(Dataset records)
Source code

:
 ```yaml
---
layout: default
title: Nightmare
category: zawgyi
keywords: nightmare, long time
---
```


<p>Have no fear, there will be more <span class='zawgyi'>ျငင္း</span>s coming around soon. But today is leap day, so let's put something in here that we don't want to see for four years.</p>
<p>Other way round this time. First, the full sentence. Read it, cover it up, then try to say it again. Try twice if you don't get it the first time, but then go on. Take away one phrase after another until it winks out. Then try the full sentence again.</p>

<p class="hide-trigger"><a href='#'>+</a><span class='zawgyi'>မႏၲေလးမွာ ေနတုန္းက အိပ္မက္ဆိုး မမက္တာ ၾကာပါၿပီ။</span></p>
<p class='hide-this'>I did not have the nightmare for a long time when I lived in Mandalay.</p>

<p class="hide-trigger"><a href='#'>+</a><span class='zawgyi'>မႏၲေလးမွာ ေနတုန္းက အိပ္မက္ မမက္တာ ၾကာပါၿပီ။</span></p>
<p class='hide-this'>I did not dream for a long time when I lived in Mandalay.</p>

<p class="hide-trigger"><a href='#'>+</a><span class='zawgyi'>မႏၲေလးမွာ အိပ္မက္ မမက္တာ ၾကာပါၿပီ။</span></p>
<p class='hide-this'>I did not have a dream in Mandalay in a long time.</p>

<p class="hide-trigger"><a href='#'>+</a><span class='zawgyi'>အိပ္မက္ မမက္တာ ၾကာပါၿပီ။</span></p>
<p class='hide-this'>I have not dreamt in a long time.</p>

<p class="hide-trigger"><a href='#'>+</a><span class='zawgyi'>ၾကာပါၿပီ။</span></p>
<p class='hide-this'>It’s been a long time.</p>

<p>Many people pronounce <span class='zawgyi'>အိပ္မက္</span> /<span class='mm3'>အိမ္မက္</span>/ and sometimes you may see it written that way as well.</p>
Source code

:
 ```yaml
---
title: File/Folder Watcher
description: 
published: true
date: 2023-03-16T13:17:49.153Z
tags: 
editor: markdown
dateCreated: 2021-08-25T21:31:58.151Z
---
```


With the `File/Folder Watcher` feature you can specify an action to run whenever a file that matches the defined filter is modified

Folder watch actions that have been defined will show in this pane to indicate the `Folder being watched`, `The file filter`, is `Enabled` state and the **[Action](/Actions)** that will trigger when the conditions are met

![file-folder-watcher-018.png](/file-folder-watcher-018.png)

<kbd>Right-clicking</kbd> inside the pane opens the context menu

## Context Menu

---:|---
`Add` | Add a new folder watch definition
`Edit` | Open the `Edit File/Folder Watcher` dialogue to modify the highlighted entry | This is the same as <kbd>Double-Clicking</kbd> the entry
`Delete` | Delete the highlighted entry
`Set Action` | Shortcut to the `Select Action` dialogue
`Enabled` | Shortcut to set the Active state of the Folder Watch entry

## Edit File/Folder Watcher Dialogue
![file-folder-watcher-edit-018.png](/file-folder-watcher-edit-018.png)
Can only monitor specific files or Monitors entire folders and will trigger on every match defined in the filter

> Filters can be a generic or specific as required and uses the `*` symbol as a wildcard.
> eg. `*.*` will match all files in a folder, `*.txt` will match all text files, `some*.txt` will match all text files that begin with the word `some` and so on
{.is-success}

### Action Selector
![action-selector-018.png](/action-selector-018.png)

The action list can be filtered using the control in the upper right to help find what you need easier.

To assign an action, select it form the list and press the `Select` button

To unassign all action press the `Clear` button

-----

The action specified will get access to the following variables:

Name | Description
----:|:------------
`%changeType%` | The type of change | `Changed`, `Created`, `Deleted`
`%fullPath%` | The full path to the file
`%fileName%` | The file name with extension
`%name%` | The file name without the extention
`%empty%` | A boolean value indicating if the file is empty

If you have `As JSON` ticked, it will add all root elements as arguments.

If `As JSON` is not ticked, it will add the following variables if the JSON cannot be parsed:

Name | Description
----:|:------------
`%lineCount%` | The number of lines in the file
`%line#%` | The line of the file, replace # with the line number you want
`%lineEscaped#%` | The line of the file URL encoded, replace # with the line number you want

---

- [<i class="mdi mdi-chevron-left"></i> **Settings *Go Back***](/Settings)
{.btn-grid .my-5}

### EXERCISE PROMPT
Set down, exactly as written, each line of the data from its opening line through the one containing "<p>Have no fear, there". Output nothing more.

### RESPONSE TO THIS TASK
Source code

:
 ```yaml
---
layout: default
title: Nightmare
category: zawgyi
keywords: nightmare, long time
---
```


<p>Have no fear, there will be more <span class='zawgyi'>ျငင္း</span>s coming around soon. But today is leap day, so let's put something in here that we don't want to see for four years.</p>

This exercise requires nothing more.